**Exercise aim:** From the data below, copy exactly the lines that lie between the one holding "# Patch maintenance policy" and the one holding "- [ ] Fork and build a new protocol module", including both, and nothing more.
(Beginning of Provided information)
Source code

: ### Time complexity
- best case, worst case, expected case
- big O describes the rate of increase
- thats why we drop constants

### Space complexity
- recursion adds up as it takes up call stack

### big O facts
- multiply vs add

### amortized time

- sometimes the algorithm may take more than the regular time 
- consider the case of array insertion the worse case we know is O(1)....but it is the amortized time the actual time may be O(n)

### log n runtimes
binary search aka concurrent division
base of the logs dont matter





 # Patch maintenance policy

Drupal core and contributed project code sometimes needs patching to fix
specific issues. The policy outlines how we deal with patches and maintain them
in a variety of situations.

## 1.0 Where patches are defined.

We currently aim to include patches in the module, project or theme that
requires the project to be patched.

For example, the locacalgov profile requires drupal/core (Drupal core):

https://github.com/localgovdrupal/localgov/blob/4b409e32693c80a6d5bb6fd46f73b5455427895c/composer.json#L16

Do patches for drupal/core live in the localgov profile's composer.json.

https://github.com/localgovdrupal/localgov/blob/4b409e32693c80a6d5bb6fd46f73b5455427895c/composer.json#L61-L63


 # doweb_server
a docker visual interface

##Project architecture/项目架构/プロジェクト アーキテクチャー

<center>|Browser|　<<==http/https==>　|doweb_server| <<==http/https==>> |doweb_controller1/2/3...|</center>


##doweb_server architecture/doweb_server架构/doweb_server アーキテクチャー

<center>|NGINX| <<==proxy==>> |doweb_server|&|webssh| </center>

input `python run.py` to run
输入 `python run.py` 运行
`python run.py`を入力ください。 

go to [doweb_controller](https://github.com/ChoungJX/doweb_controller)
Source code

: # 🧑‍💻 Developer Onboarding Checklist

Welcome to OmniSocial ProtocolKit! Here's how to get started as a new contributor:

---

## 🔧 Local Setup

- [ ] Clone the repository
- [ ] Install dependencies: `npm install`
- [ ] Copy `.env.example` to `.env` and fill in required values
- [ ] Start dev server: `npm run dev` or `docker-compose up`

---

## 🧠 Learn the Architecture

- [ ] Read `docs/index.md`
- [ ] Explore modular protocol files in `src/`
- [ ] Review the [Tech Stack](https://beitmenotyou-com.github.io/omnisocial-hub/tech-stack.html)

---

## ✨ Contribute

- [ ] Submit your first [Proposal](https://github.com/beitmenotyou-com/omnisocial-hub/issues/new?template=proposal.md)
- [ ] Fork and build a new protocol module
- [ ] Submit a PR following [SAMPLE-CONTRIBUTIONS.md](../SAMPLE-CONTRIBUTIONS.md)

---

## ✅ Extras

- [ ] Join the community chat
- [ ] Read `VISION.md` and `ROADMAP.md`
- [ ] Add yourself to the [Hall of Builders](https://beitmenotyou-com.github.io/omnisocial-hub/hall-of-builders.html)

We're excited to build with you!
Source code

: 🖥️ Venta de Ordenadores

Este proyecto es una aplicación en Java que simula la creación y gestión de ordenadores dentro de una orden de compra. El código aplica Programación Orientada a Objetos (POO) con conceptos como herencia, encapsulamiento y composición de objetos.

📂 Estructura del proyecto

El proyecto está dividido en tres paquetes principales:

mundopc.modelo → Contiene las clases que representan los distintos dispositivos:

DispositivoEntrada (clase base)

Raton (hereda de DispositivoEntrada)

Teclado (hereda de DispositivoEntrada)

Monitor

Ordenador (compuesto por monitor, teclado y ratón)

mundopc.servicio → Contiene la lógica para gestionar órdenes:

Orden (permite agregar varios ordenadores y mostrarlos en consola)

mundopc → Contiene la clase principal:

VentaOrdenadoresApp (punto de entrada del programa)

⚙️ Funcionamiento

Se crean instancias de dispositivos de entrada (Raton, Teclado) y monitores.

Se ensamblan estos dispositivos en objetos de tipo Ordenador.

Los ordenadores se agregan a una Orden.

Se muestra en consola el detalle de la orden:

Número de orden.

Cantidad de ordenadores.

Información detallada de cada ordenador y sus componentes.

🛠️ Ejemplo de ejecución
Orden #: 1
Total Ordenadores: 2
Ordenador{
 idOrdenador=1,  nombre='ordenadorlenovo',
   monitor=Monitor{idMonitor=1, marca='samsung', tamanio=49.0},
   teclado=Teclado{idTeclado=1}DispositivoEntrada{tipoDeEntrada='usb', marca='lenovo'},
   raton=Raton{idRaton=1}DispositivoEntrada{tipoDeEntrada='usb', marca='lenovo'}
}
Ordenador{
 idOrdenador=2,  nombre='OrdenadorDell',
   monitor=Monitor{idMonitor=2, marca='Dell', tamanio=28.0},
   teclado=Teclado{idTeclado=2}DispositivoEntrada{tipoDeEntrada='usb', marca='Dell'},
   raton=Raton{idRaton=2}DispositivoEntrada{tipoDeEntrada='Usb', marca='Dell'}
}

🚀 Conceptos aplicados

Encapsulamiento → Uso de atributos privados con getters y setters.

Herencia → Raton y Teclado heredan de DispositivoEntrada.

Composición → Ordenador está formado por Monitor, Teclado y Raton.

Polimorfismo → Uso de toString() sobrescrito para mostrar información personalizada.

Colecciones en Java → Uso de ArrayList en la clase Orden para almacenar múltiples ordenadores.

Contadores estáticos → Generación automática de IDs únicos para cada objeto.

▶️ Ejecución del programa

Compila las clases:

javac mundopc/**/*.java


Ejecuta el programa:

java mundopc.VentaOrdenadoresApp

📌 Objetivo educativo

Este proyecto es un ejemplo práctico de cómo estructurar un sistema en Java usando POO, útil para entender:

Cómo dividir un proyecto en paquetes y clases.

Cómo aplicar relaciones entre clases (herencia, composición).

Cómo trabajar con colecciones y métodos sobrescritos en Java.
(End of Provided information)
**Response:**
 # Patch maintenance policy

Drupal core and contributed project code sometimes needs patching to fix
specific issues. The policy outlines how we deal with patches and maintain them
in a variety of situations.

## 1.0 Where patches are defined.

We currently aim to include patches in the module, project or theme that
requires the project to be patched.

For example, the locacalgov profile requires drupal/core (Drupal core):

https://github.com/localgovdrupal/localgov/blob/4b409e32693c80a6d5bb6fd46f73b5455427895c/composer.json#L16

Do patches for drupal/core live in the localgov profile's composer.json.

https://github.com/localgovdrupal/localgov/blob/4b409e32693c80a6d5bb6fd46f73b5455427895c/composer.json#L61-L63


 # doweb_server
a docker visual interface

##Project architecture/项目架构/プロジェクト アーキテクチャー

<center>|Browser|　<<==http/https==>　|doweb_server| <<==http/https==>> |doweb_controller1/2/3...|</center>


##doweb_server architecture/doweb_server架构/doweb_server アーキテクチャー

<center>|NGINX| <<==proxy==>> |doweb_server|&|webssh| </center>

input `python run.py` to run
输入 `python run.py` 运行
`python run.py`を入力ください。 

go to [doweb_controller](https://github.com/ChoungJX/doweb_controller)
Source code

: # 🧑‍💻 Developer Onboarding Checklist

Welcome to OmniSocial ProtocolKit! Here's how to get started as a new contributor:

---

## 🔧 Local Setup

- [ ] Clone the repository
- [ ] Install dependencies: `npm install`
- [ ] Copy `.env.example` to `.env` and fill in required values
- [ ] Start dev server: `npm run dev` or `docker-compose up`

---

## 🧠 Learn the Architecture

- [ ] Read `docs/index.md`
- [ ] Explore modular protocol files in `src/`
- [ ] Review the [Tech Stack](https://beitmenotyou-com.github.io/omnisocial-hub/tech-stack.html)

---

## ✨ Contribute

- [ ] Submit your first [Proposal](https://github.com/beitmenotyou-com/omnisocial-hub/issues/new?template=proposal.md)
- [ ] Fork and build a new protocol module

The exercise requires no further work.